Pirates of Macintosh
Steve Jobs was quick to distance himself from the failure of the Apple Lisa, since in 1980 the then managing director Mike Scott denied him the management of the Lisa team. In an internal competition with the Lisa team, Jobs subsequently acquired the fledgling Macintosh project from Jef Raskin and bet $5,000 that he would bring the Mac to the market before Lisa. Initially, Jobs hounded Raskin out of the group. Then he positioned his team within Apple as rebel troop. They wanted to prove the Lisa team, which enjoyed the confidence of the management, that they could do it.
Above the building of the Mac developers “Bandley III”, a skull and crossbones flag fluttered. “It is better to be a pirate than to go to the Navy,” Jobs said to his developers. Apple investor Arthur Rock became really agitated by this action, “Flying that flag was really stupid. It was telling the rest of the company they were no good.” But Jobs loved it, and he made sure it waved proudly all the way through to the completion of the Mac project. “We were the renegades, and we wanted people to know it,” he recalled. (Isaacson, page 186)
Jobs had assembled a dream team of genius programmers and engineers, whom he urged like a cult leader with flattery and verbal attacks to continually new heights. But the ever-changing demands of Jobs delayed the Mac project, so that the Apple co-founder finally lost his bet against the Lisa team. It was not until the 24th of January 1984, that the Mac was finally ready.
At the public presentation of the new computer model, Jobs recited the song “The Times They Are A-Changin” by Bob Dylan:
Come writers and critics
Who prophesize with your pen
And keep your eyes wide
The chance won’t come again
And don’t speak too soon
For the wheel’s still in spin
And there’s no tellin’ who
That it’s namin’
For the loser now
Will be later to win
For the times they are a-changin’
At this performance, it played a minor role that the launch party of the Mac was officially a shareholder meeting. The 29-year-old entrepreneur was able to take the liberty of doing so. His concept of the enemy was IBM. The East Coast group wanted to conquer the personal computer market by launching the IBM-PC personal computer, which was first developed by companies such as Atari, Commodore, and of course Apple. The Apple co-founder compared IBM to “Big Brother” from George Orwell’s novel “1984”, who by all means wanted to retain his former dominance of the mainframe era in the initially fully underestimated age of the personal computer.

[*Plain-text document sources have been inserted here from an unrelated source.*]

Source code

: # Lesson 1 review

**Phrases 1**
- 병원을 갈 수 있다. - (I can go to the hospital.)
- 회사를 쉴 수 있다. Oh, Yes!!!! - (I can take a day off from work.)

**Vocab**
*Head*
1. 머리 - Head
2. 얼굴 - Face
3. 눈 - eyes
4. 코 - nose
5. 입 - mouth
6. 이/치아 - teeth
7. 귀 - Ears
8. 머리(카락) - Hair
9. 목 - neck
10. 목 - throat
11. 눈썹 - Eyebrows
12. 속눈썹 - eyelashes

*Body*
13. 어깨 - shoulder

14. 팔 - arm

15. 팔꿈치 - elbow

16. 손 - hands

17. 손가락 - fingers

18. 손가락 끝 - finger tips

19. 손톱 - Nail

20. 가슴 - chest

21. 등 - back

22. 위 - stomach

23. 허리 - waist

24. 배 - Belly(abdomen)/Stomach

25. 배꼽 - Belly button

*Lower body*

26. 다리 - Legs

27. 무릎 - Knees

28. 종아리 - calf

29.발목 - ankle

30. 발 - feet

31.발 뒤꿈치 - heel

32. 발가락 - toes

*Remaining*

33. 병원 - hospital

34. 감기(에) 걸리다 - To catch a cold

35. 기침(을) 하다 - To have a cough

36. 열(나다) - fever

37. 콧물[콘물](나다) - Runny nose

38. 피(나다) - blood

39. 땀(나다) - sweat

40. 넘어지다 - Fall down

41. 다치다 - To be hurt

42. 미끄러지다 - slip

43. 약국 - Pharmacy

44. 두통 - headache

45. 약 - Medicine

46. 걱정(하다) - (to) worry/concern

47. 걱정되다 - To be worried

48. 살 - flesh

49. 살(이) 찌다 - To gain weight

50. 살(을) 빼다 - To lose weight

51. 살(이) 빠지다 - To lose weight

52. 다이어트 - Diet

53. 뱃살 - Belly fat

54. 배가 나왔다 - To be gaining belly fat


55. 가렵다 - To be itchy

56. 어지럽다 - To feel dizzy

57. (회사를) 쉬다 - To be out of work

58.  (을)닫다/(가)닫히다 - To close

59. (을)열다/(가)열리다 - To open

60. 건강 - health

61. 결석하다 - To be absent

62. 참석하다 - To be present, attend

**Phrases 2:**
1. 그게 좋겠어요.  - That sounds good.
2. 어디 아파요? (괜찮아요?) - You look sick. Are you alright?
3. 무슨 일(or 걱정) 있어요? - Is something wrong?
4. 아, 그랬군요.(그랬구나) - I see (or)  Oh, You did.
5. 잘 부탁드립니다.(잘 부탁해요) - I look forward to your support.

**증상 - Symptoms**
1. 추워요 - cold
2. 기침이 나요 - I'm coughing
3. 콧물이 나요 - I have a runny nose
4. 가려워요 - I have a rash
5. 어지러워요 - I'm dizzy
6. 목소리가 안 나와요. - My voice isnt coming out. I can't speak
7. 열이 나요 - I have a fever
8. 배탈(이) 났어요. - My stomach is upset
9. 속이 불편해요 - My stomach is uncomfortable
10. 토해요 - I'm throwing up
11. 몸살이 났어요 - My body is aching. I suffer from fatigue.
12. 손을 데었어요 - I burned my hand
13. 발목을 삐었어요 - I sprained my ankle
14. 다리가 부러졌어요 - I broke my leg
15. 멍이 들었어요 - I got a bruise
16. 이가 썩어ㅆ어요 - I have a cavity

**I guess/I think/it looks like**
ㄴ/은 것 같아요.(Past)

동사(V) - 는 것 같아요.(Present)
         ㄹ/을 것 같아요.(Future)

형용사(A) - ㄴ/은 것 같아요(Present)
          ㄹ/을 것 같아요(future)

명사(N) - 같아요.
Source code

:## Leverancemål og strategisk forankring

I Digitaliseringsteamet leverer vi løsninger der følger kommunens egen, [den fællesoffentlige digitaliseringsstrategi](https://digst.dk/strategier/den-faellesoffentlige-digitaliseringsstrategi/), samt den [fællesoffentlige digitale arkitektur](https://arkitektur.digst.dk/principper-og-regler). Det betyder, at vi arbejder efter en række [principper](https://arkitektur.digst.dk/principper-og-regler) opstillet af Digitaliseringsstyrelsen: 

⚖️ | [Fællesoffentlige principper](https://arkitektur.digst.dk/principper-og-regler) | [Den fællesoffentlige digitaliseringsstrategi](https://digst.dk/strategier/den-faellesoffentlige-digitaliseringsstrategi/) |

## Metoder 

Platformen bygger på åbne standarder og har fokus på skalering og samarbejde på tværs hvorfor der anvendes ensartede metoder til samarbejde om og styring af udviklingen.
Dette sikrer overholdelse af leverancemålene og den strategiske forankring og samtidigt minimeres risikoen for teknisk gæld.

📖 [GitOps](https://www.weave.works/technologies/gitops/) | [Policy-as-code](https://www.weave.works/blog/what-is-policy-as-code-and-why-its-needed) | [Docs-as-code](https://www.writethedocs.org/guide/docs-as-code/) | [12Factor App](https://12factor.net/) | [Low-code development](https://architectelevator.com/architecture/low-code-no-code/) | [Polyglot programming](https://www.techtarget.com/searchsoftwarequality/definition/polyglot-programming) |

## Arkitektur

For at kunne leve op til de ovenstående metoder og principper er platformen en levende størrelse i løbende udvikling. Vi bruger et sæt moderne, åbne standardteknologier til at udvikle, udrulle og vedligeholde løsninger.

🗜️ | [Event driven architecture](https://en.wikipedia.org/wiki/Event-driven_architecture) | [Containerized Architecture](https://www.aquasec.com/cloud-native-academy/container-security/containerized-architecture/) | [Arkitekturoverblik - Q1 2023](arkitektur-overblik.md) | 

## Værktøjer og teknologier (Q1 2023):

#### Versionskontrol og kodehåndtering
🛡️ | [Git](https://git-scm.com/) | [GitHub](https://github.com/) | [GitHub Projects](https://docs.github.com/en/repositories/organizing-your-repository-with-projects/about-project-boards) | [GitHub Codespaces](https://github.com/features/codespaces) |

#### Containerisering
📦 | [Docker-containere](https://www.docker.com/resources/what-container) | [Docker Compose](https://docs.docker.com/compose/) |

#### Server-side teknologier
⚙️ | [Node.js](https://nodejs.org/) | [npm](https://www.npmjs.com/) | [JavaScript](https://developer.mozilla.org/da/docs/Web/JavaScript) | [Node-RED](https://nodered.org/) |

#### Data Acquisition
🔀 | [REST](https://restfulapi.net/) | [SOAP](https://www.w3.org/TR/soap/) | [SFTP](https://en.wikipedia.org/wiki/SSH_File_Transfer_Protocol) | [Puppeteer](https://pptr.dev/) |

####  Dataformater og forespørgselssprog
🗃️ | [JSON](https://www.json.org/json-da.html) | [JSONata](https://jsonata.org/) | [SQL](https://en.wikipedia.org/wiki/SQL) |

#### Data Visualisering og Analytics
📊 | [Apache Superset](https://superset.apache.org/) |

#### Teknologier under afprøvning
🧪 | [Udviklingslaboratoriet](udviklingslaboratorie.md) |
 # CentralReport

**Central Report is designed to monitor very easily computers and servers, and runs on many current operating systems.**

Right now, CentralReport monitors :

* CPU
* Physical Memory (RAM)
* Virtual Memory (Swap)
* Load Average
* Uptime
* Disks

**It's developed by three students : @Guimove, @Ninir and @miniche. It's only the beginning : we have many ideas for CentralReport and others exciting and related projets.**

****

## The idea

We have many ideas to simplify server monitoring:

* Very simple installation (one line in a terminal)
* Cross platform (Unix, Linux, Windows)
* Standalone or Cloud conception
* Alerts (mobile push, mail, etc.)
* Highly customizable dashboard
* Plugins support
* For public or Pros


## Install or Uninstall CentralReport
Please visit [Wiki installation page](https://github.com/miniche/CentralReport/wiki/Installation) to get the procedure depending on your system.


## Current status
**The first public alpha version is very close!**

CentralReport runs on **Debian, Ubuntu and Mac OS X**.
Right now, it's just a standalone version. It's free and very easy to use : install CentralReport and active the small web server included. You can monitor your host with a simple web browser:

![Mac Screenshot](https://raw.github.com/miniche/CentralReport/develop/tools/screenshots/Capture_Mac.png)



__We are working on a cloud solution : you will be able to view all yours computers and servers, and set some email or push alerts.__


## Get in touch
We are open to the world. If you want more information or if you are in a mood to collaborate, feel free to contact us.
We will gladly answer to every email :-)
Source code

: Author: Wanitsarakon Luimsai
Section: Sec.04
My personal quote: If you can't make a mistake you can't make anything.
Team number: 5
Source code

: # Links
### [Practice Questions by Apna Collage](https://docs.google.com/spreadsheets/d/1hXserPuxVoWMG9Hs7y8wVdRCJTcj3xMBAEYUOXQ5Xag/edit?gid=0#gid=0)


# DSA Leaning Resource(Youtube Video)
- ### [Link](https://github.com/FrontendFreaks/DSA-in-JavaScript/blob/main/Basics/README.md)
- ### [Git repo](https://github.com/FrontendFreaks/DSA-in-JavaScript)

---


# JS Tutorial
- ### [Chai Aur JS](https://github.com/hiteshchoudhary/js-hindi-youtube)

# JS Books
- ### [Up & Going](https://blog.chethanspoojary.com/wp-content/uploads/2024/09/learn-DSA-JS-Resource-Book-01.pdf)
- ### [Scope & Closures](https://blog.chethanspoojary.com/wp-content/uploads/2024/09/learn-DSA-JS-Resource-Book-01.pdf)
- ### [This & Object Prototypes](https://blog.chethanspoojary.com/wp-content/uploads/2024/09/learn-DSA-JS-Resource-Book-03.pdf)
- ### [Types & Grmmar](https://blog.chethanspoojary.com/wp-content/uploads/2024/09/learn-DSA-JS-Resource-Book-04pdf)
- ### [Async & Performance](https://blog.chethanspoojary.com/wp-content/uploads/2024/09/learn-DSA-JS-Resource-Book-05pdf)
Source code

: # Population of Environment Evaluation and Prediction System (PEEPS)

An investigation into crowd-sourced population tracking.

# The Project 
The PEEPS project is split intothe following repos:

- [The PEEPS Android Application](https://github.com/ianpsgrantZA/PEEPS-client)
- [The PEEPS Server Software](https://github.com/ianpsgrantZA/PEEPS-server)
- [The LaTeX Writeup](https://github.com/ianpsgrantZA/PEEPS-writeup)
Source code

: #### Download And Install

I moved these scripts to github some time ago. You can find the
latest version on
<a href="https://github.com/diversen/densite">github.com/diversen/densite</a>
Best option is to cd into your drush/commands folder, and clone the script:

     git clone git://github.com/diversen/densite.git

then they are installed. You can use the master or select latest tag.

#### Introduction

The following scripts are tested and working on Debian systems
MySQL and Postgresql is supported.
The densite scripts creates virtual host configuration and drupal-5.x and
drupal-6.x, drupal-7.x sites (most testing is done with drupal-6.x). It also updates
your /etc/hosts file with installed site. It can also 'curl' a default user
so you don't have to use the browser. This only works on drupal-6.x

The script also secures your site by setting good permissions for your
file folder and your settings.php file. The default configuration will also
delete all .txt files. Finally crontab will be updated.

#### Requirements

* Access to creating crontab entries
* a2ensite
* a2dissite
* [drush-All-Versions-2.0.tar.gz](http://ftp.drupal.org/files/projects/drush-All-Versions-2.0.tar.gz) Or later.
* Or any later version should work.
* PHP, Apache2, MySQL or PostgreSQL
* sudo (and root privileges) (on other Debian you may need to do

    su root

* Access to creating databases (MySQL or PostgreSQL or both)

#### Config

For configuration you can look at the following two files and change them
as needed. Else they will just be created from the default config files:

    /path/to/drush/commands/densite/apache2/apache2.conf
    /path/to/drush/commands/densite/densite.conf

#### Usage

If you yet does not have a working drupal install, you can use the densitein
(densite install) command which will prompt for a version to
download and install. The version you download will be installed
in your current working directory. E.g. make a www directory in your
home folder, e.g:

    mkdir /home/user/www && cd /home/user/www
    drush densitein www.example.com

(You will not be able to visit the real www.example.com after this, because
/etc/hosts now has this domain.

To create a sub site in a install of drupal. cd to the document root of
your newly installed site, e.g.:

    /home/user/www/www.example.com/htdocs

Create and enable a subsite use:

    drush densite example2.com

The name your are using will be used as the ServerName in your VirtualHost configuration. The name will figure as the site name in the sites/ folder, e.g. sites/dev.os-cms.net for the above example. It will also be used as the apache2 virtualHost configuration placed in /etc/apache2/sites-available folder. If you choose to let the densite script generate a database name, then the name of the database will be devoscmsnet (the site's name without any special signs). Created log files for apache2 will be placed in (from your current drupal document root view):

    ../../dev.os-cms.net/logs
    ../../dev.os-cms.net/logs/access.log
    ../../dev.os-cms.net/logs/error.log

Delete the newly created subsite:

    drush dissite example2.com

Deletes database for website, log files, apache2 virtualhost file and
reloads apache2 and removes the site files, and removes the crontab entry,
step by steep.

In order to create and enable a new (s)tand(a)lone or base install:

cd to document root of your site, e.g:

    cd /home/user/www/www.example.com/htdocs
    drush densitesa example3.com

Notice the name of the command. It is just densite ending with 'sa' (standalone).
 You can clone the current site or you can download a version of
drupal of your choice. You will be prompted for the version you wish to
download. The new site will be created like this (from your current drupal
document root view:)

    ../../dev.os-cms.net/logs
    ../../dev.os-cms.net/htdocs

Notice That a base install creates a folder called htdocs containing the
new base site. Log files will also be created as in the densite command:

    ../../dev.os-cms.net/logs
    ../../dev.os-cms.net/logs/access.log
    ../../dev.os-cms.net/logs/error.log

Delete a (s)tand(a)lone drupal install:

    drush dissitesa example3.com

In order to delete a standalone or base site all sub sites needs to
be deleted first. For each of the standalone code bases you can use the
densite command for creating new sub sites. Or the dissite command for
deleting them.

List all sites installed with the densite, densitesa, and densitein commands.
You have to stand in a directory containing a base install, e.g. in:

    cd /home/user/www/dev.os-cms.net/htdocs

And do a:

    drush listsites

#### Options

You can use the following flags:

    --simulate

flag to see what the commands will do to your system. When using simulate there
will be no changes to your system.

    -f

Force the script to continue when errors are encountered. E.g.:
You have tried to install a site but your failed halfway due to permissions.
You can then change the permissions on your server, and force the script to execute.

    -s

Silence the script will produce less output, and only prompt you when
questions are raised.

In their most famous television commercials of all time, director Ridley Scott evoked this vision of enslaved IBM users who would be released through the Mac. The Mac would make clear in the clip, why Big Brother IBM would not dominate the world; why “1984 would not be 1984”. Jobs was visibly proud of the achievements they made, and attributes this to his broadly talented employees. “I think part of what made the Macintosh great was that the people working on it were musicians and poets and artists and zoologists and historians who also happened to be the best computer scientists in the world,” Jobs said in a 1995 documentary on the U.S. television network PBS.
Difficult start for the Mac
With the Macintosh, Steve Jobs had set a new milestone in computer development. But Apple had to first overcome a long dry spell in order to make a commercial breakthrough. This was also due to the fact that the first Mac model was only equipped with 128 kilobytes of main memory which was far too little. At that time, Apple Fellow Alan Kay described the Mac as a “Honda with a one-gallon gas tank.”
Furthermore, applications such as Aldus Pagemaker or peripheral devices such as laser printers, which could use the advantages of Mac GUI in desktop publishing, did not exist yet.
“The original 128K Mac had too many problems to list,” wrote Jack Schofield from the Guardian 20 years later in an article about the 20th anniversary of the apple Macintosh. “It had too little software, you couldn’t expand it (no hard drive, no SCSI port, no ADB port, no expansion slots), it was horribly underpowered and absurdly overpriced. The way MacWrite and MacPaint worked together was brilliant, but producing anything more than a short essay was a huge struggle. Just copying a floppy was a nightmare.”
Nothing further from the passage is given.